▸ Problem details
Your response should consist of one number, the count of lines below that contain "hijos".

▸ Data under study

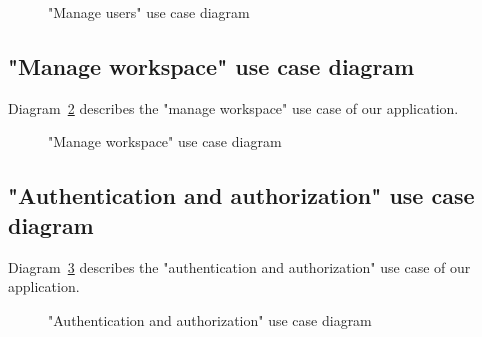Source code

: \begin{figure}[H]
	\centerfloat

	\caption{"Manage users" use case diagram}
	\label{fig:manage-use-case-diagram}
\end{figure}

\subsection{"Manage workspace" use case diagram}
Diagram~\ref{fig:spaces-use-case-diagram} describes the "manage workspace" use case of our application.

\begin{figure}[H]
	\centerfloat

	\caption{"Manage workspace" use case diagram}
	\label{fig:spaces-use-case-diagram}
\end{figure}

\subsection{"Authentication and authorization" use case diagram}
Diagram~\ref{fig:auth-use-case-diagram} describes the "authentication and authorization" use case of our application.

\begin{figure}[H]
	\centerfloat

	\caption{"Authentication and authorization" use case diagram}
	\label{fig:auth-use-case-diagram}
\end{figure}






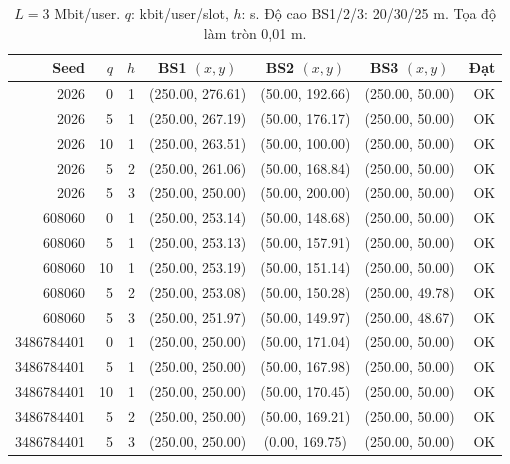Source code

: \begin{table}
\centering
\renewcommand{\arraystretch}{1.16}
\setlength{\tabcolsep}{5pt}
\begin{tabular}{rrrcccr}
\toprule
Seed & $q$ & $h$ & BS1 $(x,y)$ & BS2 $(x,y)$ & BS3 $(x,y)$ & Đạt \\
\midrule
2026 & 0 & 1 & (250.00, 276.61) & (50.00, 192.66) & (250.00, 50.00) & OK \\
2026 & 5 & 1 & (250.00, 267.19) & (50.00, 176.17) & (250.00, 50.00) & OK \\
2026 & 10 & 1 & (250.00, 263.51) & (50.00, 100.00) & (250.00, 50.00) & OK \\
2026 & 5 & 2 & (250.00, 261.06) & (50.00, 168.84) & (250.00, 50.00) & OK \\
2026 & 5 & 3 & (250.00, 250.00) & (50.00, 200.00) & (250.00, 50.00) & OK \\
608060 & 0 & 1 & (250.00, 253.14) & (50.00, 148.68) & (250.00, 50.00) & OK \\
608060 & 5 & 1 & (250.00, 253.13) & (50.00, 157.91) & (250.00, 50.00) & OK \\
608060 & 10 & 1 & (250.00, 253.19) & (50.00, 151.14) & (250.00, 50.00) & OK \\
608060 & 5 & 2 & (250.00, 253.08) & (50.00, 150.28) & (250.00, 49.78) & OK \\
608060 & 5 & 3 & (250.00, 251.97) & (50.00, 149.97) & (250.00, 48.67) & OK \\
3486784401 & 0 & 1 & (250.00, 250.00) & (50.00, 171.04) & (250.00, 50.00) & OK \\
3486784401 & 5 & 1 & (250.00, 250.00) & (50.00, 167.98) & (250.00, 50.00) & OK \\
3486784401 & 10 & 1 & (250.00, 250.00) & (50.00, 170.45) & (250.00, 50.00) & OK \\
3486784401 & 5 & 2 & (250.00, 250.00) & (50.00, 169.21) & (250.00, 50.00) & OK \\
3486784401 & 5 & 3 & (250.00, 250.00) & (0.00, 169.75) & (250.00, 50.00) & OK \\
\bottomrule
\end{tabular}
\caption{$L=3$ Mbit/user. $q$: kbit/user/slot, $h$: s. Độ cao BS1/2/3: 20/30/25 m. Tọa độ làm tròn 0,01 m.}
\end{table}
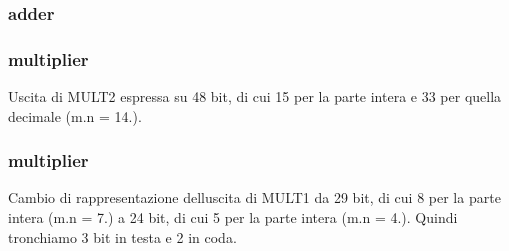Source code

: \subsubsection[{\texorpdfstring{add2}{add2}}]{ {\bfseries \textcolor{vhdlchar}{adder}\textcolor{vhdlchar}{ }} \hspace{0.3cm}{\ttfamily [Instantiation]}}\hypertarget{class_linear_regression_1_1_structural_a09e3b860880a85f376374594ffd092fb}{}\label{class_linear_regression_1_1_structural_a09e3b860880a85f376374594ffd092fb}
\subsubsection[{\texorpdfstring{mult1}{mult1}}]{ {\bfseries \textcolor{vhdlchar}{multiplier}\textcolor{vhdlchar}{ }} \hspace{0.3cm}{\ttfamily [Instantiation]}}\hypertarget{class_linear_regression_1_1_structural_abe2dbada52541335e367815bffe06c28}{}\label{class_linear_regression_1_1_structural_abe2dbada52541335e367815bffe06c28}
Uscita di M\+U\+L\+T2 espressa su 48 bit, di cui 15 per la parte intera e 33 per quella decimale (m.\+n = 14.). 
\subsubsection[{\texorpdfstring{mult2}{mult2}}]{ {\bfseries \textcolor{vhdlchar}{multiplier}\textcolor{vhdlchar}{ }} \hspace{0.3cm}{\ttfamily [Instantiation]}}\hypertarget{class_linear_regression_1_1_structural_a7c5c7b6fb03b66e49b0eb767162f01a8}{}\label{class_linear_regression_1_1_structural_a7c5c7b6fb03b66e49b0eb767162f01a8}
Cambio di rappresentazione dell\textquotesingle{}uscita di M\+U\+L\+T1 da 29 bit, di cui 8 per la parte intera (m.\+n = 7.) a 24 bit, di cui 5 per la parte intera (m.\+n = 4.). Quindi tronchiamo 3 bit in testa e 2 in coda. 

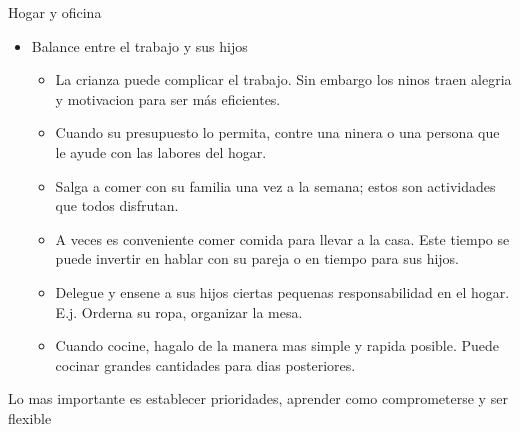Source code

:\documentclass[
10pt,
aspectratio=169,
]{beamer}
\begin{document}
\begin{frame}[c]{Hogar y oficina}
\begin{itemize}
\item \alert{Balance entre el trabajo y sus hijos}
\begin{itemize}
\item La crianza puede complicar el trabajo. Sin embargo los ninos traen alegria y motivacion para ser m\'as eficientes.
\item Cuando su presupuesto lo permita, contre una ninera o una persona que le ayude con las labores del hogar. 
\item Salga a comer con su familia una vez a la semana; estos son actividades que todos disfrutan.
\item A veces es conveniente comer comida para llevar a la casa. Este tiempo se puede invertir en hablar con su pareja o en tiempo para sus hijos.
\item Delegue y ensene a sus hijos ciertas pequenas responsabilidad en el hogar. E.j. Orderna su ropa, organizar la mesa.
\item Cuando cocine, hagalo de la manera mas simple y rapida posible. Puede cocinar grandes cantidades para dias posteriores. 
\end{itemize}
\end{itemize}
Lo mas importante es establecer prioridades, aprender como comprometerse y ser flexible
\end{frame}
\end{document}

▸ Result
3